## What you are asked to do
Retype, without any change, the first line of the records and every line after it through the one containing "carriers' proprietary services.".

## Record excerpts
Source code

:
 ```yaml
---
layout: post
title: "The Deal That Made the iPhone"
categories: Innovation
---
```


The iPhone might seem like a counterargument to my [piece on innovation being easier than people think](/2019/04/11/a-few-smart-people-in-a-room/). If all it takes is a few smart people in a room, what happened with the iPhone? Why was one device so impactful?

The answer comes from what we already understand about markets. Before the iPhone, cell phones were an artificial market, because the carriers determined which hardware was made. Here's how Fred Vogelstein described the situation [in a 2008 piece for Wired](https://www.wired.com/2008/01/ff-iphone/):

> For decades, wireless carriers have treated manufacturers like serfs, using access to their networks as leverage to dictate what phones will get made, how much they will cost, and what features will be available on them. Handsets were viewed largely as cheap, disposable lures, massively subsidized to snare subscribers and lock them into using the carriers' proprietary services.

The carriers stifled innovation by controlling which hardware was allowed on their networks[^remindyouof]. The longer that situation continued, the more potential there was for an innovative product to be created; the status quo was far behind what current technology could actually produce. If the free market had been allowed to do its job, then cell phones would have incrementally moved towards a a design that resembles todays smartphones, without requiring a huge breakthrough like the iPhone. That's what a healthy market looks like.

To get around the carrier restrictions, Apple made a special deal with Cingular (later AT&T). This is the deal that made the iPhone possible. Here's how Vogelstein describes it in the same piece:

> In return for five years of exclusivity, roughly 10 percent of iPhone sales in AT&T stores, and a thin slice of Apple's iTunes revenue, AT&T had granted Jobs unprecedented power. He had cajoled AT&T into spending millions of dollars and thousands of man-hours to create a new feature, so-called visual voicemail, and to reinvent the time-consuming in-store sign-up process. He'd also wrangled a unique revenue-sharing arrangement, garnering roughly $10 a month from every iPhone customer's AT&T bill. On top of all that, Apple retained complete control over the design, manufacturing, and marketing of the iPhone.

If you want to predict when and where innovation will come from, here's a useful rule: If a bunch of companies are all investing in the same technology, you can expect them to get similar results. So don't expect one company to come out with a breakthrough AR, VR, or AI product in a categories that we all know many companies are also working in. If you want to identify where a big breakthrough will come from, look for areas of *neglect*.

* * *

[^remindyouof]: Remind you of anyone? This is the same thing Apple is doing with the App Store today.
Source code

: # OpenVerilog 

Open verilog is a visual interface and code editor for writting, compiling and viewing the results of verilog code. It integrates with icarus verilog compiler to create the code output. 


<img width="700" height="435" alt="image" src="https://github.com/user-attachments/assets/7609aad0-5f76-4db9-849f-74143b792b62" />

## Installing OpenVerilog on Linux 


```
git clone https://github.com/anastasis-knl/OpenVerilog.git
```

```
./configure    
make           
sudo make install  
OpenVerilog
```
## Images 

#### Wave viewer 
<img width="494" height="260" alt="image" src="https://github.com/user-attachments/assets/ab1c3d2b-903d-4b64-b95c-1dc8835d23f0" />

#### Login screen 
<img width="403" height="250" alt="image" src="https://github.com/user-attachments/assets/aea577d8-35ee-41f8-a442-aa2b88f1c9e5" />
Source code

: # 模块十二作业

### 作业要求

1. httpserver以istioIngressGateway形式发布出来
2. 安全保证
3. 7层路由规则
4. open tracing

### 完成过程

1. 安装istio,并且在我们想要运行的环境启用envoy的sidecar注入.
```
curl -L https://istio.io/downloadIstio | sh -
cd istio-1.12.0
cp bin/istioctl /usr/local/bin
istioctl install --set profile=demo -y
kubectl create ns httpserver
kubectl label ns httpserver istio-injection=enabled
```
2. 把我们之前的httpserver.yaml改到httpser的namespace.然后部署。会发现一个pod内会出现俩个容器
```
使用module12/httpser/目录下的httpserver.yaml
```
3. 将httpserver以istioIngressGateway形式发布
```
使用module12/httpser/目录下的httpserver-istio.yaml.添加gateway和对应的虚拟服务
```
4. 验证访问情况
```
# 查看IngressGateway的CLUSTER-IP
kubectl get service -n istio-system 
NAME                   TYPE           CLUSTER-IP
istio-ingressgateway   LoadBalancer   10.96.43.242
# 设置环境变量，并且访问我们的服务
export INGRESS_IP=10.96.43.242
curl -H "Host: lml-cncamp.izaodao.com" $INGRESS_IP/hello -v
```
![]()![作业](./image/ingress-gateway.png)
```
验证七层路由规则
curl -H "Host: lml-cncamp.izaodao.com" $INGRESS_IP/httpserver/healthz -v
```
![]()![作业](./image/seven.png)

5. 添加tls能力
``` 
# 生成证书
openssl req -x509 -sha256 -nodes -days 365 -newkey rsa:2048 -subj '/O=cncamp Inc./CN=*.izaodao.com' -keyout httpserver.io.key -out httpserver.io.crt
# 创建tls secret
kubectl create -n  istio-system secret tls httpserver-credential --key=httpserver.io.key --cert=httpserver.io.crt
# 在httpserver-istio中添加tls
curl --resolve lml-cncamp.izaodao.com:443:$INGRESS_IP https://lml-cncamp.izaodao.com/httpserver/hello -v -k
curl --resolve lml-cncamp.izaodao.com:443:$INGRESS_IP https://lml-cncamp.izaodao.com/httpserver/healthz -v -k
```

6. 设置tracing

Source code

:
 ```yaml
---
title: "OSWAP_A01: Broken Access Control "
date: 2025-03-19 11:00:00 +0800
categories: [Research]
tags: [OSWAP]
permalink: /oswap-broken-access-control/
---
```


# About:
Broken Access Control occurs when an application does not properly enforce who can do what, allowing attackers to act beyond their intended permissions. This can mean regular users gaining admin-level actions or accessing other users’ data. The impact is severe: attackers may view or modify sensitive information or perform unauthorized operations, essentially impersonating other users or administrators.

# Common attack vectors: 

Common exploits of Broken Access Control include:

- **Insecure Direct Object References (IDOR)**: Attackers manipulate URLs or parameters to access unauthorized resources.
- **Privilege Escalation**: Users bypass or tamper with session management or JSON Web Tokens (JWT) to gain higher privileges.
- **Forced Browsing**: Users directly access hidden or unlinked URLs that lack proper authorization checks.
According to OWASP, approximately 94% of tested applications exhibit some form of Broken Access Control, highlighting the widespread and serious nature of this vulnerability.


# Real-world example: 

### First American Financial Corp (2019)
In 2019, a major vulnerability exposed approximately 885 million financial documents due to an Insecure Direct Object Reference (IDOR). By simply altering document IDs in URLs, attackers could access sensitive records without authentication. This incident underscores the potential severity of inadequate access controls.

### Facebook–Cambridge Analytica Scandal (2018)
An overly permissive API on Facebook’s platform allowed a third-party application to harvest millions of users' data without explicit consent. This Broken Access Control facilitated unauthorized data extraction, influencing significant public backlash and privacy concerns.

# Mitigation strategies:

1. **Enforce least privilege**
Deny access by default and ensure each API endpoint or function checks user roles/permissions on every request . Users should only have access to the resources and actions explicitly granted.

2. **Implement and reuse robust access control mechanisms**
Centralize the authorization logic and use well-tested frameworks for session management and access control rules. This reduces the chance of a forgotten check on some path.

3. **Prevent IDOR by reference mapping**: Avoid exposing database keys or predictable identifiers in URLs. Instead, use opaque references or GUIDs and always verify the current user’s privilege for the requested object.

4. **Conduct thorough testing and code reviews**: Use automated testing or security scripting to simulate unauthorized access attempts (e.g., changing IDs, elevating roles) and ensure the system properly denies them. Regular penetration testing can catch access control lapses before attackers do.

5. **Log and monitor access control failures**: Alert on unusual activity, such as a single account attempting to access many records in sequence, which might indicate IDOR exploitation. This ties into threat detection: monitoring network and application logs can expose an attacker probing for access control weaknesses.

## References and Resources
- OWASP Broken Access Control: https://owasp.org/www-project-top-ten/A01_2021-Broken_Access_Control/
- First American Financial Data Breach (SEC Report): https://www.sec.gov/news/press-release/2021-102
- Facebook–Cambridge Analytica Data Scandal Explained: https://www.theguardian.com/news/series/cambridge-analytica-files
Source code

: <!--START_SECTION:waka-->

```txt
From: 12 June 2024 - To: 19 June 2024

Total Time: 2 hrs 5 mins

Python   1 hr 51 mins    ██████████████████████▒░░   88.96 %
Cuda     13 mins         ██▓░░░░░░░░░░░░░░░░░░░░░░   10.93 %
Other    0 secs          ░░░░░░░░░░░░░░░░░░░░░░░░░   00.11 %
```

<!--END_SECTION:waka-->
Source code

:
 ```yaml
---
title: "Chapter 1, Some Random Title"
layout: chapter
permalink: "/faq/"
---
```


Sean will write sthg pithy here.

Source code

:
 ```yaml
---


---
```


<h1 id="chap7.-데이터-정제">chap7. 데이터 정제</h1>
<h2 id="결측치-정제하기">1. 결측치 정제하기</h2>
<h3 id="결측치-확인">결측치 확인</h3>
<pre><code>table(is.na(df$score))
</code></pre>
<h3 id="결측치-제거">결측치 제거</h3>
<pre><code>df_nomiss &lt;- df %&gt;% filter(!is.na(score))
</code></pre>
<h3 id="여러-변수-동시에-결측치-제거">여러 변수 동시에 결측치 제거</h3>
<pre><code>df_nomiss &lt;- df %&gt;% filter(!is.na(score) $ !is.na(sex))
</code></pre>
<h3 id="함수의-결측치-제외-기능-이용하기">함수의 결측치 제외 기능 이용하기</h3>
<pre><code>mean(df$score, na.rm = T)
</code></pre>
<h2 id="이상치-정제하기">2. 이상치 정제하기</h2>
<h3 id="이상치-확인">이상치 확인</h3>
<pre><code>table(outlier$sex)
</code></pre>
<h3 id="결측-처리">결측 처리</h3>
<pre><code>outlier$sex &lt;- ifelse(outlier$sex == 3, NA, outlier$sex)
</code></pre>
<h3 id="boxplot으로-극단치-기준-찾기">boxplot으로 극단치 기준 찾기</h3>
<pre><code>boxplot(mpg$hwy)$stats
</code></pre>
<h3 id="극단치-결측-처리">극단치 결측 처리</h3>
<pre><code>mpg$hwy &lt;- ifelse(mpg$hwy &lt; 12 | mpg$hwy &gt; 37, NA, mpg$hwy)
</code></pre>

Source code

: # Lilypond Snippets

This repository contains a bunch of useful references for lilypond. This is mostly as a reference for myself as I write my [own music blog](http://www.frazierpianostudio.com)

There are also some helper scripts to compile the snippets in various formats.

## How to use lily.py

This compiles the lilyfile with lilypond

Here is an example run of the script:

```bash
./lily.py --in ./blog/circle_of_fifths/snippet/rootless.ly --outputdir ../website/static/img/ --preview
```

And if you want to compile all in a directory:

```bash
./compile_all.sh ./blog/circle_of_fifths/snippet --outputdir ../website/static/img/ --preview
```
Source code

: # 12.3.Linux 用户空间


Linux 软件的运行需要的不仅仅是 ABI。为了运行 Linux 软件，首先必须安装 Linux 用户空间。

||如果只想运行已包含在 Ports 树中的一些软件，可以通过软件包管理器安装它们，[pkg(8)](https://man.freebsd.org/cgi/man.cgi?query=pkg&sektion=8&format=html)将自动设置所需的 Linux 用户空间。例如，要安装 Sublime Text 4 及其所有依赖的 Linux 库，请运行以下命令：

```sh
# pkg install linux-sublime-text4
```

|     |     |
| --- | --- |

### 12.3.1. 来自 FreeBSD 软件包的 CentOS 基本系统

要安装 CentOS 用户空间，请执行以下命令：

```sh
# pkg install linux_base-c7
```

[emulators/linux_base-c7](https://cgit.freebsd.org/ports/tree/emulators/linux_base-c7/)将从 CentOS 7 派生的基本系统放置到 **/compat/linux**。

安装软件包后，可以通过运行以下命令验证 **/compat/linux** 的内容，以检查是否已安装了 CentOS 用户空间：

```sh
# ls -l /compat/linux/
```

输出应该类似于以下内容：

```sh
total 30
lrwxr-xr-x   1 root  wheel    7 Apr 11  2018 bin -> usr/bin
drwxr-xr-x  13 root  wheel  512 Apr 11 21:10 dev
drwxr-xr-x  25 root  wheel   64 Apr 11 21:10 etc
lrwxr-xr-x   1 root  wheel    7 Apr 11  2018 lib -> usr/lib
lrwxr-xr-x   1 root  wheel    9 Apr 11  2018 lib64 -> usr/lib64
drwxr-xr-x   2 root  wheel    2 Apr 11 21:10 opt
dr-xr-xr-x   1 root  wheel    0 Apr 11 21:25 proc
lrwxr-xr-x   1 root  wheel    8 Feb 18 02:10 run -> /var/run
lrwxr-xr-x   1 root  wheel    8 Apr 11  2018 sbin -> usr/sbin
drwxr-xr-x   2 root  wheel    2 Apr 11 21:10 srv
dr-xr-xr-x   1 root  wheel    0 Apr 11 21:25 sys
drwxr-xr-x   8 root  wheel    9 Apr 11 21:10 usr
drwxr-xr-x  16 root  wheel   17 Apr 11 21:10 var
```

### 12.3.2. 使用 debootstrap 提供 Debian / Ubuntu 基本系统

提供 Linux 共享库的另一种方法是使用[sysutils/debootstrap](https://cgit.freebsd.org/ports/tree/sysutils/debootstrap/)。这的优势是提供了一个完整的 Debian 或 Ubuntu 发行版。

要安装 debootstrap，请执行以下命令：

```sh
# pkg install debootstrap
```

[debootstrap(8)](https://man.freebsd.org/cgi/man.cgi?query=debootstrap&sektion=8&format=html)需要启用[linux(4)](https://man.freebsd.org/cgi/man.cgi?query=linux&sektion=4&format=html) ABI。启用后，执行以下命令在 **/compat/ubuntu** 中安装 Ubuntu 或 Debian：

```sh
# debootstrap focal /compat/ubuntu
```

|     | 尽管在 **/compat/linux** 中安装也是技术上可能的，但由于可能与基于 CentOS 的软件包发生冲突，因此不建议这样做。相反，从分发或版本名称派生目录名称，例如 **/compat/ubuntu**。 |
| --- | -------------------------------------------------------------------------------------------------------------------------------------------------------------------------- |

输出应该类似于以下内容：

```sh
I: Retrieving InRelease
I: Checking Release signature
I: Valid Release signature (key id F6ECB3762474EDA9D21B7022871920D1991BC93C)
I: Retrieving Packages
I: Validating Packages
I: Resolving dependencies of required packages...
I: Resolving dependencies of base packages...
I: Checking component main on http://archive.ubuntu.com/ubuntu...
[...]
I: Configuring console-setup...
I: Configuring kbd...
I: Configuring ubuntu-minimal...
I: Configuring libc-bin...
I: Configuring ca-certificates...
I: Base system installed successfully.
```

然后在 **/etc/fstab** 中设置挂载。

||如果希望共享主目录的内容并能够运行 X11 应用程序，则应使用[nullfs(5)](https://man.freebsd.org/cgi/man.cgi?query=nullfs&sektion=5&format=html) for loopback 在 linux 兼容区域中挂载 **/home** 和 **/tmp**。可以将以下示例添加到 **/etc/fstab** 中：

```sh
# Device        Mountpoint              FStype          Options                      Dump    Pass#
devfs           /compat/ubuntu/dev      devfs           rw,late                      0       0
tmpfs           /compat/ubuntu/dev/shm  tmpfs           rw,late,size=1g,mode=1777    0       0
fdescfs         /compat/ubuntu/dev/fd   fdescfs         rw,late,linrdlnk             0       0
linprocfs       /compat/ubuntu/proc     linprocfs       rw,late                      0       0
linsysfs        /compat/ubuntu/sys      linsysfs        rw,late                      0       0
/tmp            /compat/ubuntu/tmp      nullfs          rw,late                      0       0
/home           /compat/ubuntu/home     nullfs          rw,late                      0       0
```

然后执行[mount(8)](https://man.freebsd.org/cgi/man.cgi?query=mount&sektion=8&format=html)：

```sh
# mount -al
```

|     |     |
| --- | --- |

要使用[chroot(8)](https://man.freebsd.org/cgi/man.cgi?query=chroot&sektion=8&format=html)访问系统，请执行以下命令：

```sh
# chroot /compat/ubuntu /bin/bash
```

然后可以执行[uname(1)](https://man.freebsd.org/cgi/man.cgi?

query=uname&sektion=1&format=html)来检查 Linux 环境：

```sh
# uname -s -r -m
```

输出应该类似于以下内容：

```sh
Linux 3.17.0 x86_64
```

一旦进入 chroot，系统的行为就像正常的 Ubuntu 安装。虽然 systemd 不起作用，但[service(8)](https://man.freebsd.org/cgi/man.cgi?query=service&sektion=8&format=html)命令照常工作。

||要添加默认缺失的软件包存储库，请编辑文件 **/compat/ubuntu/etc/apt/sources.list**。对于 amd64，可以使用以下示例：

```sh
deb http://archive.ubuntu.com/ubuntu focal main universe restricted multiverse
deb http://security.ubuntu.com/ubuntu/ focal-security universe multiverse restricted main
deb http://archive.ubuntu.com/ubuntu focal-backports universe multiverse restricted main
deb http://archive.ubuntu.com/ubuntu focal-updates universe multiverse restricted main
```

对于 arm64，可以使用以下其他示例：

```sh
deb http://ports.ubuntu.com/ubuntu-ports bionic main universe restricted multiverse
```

## Answer to the problem
Source code

:
 ```yaml
---
layout: post
title: "The Deal That Made the iPhone"
categories: Innovation
---
```


The iPhone might seem like a counterargument to my [piece on innovation being easier than people think](/2019/04/11/a-few-smart-people-in-a-room/). If all it takes is a few smart people in a room, what happened with the iPhone? Why was one device so impactful?

The answer comes from what we already understand about markets. Before the iPhone, cell phones were an artificial market, because the carriers determined which hardware was made. Here's how Fred Vogelstein described the situation [in a 2008 piece for Wired](https://www.wired.com/2008/01/ff-iphone/):

> For decades, wireless carriers have treated manufacturers like serfs, using access to their networks as leverage to dictate what phones will get made, how much they will cost, and what features will be available on them. Handsets were viewed largely as cheap, disposable lures, massively subsidized to snare subscribers and lock them into using the carriers' proprietary services.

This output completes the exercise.